§ Problem description:
Please reproduce every entry, keeping each one exact.
(Beginning of Excerpted data)
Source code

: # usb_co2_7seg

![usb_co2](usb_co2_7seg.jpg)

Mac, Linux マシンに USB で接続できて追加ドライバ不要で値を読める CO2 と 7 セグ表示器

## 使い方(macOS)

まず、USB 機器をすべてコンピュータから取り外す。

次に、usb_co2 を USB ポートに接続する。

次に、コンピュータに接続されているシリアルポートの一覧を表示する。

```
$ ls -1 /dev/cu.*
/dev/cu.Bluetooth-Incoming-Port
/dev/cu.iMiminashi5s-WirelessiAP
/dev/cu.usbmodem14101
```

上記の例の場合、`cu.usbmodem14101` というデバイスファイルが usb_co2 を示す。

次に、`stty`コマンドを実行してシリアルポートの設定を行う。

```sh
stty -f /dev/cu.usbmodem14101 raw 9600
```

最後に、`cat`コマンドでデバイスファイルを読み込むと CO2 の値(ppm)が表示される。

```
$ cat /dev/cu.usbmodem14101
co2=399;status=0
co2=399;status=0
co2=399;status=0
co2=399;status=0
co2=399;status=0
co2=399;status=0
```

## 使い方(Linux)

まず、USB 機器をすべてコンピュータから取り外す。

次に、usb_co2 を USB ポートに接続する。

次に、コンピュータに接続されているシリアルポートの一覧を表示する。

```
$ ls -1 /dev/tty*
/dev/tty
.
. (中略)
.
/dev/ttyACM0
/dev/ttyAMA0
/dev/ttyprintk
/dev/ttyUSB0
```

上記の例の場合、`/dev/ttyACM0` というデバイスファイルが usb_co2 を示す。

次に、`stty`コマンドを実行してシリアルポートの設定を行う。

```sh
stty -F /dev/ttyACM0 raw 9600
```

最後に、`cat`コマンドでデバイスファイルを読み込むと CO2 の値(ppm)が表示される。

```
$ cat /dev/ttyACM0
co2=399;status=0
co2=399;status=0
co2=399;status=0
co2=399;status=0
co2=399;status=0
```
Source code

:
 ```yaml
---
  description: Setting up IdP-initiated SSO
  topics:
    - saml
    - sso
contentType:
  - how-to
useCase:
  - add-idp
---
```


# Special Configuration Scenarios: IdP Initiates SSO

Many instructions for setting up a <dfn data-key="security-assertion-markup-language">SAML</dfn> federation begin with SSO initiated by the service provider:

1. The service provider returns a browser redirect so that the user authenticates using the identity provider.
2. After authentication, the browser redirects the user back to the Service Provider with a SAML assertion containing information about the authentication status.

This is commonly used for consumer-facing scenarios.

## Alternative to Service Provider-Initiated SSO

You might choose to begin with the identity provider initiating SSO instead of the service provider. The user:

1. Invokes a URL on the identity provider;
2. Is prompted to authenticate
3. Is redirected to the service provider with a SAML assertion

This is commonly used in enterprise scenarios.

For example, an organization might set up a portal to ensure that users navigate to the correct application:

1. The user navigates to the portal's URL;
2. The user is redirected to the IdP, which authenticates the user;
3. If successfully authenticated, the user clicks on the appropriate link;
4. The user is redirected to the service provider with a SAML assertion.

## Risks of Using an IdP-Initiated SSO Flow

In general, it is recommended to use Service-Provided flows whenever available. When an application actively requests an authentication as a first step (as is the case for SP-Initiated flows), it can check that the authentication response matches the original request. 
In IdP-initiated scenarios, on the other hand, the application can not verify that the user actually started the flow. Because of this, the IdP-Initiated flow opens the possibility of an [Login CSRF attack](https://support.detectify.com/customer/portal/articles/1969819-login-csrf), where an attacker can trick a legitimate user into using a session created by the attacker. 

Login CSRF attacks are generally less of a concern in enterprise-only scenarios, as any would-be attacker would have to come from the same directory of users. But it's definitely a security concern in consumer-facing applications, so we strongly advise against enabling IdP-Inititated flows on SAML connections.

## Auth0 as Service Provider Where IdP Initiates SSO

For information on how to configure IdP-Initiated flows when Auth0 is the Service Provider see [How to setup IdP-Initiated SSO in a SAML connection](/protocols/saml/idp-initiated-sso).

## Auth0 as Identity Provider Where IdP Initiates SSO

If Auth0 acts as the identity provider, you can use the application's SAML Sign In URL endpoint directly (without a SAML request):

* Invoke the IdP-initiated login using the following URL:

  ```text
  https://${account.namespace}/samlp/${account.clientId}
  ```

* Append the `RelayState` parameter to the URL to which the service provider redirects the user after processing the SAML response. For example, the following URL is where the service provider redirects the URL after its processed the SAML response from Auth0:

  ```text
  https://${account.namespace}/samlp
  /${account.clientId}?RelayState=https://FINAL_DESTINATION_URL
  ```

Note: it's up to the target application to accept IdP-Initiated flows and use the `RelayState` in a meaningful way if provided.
(End of Excerpted data)
§ Task response:
Source code

: # usb_co2_7seg

![usb_co2](usb_co2_7seg.jpg)

Mac, Linux マシンに USB で接続できて追加ドライバ不要で値を読める CO2 と 7 セグ表示器

## 使い方(macOS)

まず、USB 機器をすべてコンピュータから取り外す。

次に、usb_co2 を USB ポートに接続する。

次に、コンピュータに接続されているシリアルポートの一覧を表示する。

```
$ ls -1 /dev/cu.*
/dev/cu.Bluetooth-Incoming-Port
/dev/cu.iMiminashi5s-WirelessiAP
/dev/cu.usbmodem14101
```

上記の例の場合、`cu.usbmodem14101` というデバイスファイルが usb_co2 を示す。

次に、`stty`コマンドを実行してシリアルポートの設定を行う。

```sh
stty -f /dev/cu.usbmodem14101 raw 9600
```

最後に、`cat`コマンドでデバイスファイルを読み込むと CO2 の値(ppm)が表示される。

```
$ cat /dev/cu.usbmodem14101
co2=399;status=0
co2=399;status=0
co2=399;status=0
co2=399;status=0
co2=399;status=0
co2=399;status=0
```

## 使い方(Linux)

まず、USB 機器をすべてコンピュータから取り外す。

次に、usb_co2 を USB ポートに接続する。

次に、コンピュータに接続されているシリアルポートの一覧を表示する。

```
$ ls -1 /dev/tty*
/dev/tty
.
. (中略)
.
/dev/ttyACM0
/dev/ttyAMA0
/dev/ttyprintk
/dev/ttyUSB0
```

上記の例の場合、`/dev/ttyACM0` というデバイスファイルが usb_co2 を示す。

次に、`stty`コマンドを実行してシリアルポートの設定を行う。

```sh
stty -F /dev/ttyACM0 raw 9600
```

最後に、`cat`コマンドでデバイスファイルを読み込むと CO2 の値(ppm)が表示される。

```
$ cat /dev/ttyACM0
co2=399;status=0
co2=399;status=0
co2=399;status=0
co2=399;status=0
co2=399;status=0
```
Source code

:
 ```yaml
---
  description: Setting up IdP-initiated SSO
  topics:
    - saml
    - sso
contentType:
  - how-to
useCase:
  - add-idp
---
```


# Special Configuration Scenarios: IdP Initiates SSO

Many instructions for setting up a <dfn data-key="security-assertion-markup-language">SAML</dfn> federation begin with SSO initiated by the service provider:

1. The service provider returns a browser redirect so that the user authenticates using the identity provider.
2. After authentication, the browser redirects the user back to the Service Provider with a SAML assertion containing information about the authentication status.

This is commonly used for consumer-facing scenarios.

## Alternative to Service Provider-Initiated SSO

You might choose to begin with the identity provider initiating SSO instead of the service provider. The user:

1. Invokes a URL on the identity provider;
2. Is prompted to authenticate
3. Is redirected to the service provider with a SAML assertion

This is commonly used in enterprise scenarios.

For example, an organization might set up a portal to ensure that users navigate to the correct application:

1. The user navigates to the portal's URL;
2. The user is redirected to the IdP, which authenticates the user;
3. If successfully authenticated, the user clicks on the appropriate link;
4. The user is redirected to the service provider with a SAML assertion.

## Risks of Using an IdP-Initiated SSO Flow

In general, it is recommended to use Service-Provided flows whenever available. When an application actively requests an authentication as a first step (as is the case for SP-Initiated flows), it can check that the authentication response matches the original request. 
In IdP-initiated scenarios, on the other hand, the application can not verify that the user actually started the flow. Because of this, the IdP-Initiated flow opens the possibility of an [Login CSRF attack](https://support.detectify.com/customer/portal/articles/1969819-login-csrf), where an attacker can trick a legitimate user into using a session created by the attacker. 

Login CSRF attacks are generally less of a concern in enterprise-only scenarios, as any would-be attacker would have to come from the same directory of users. But it's definitely a security concern in consumer-facing applications, so we strongly advise against enabling IdP-Inititated flows on SAML connections.

## Auth0 as Service Provider Where IdP Initiates SSO

For information on how to configure IdP-Initiated flows when Auth0 is the Service Provider see [How to setup IdP-Initiated SSO in a SAML connection](/protocols/saml/idp-initiated-sso).

## Auth0 as Identity Provider Where IdP Initiates SSO

If Auth0 acts as the identity provider, you can use the application's SAML Sign In URL endpoint directly (without a SAML request):

* Invoke the IdP-initiated login using the following URL:

  ```text
  https://${account.namespace}/samlp/${account.clientId}
  ```

* Append the `RelayState` parameter to the URL to which the service provider redirects the user after processing the SAML response. For example, the following URL is where the service provider redirects the URL after its processed the SAML response from Auth0:

  ```text
  https://${account.namespace}/samlp
  /${account.clientId}?RelayState=https://FINAL_DESTINATION_URL
  ```

Note: it's up to the target application to accept IdP-Initiated flows and use the `RelayState` in a meaningful way if provided.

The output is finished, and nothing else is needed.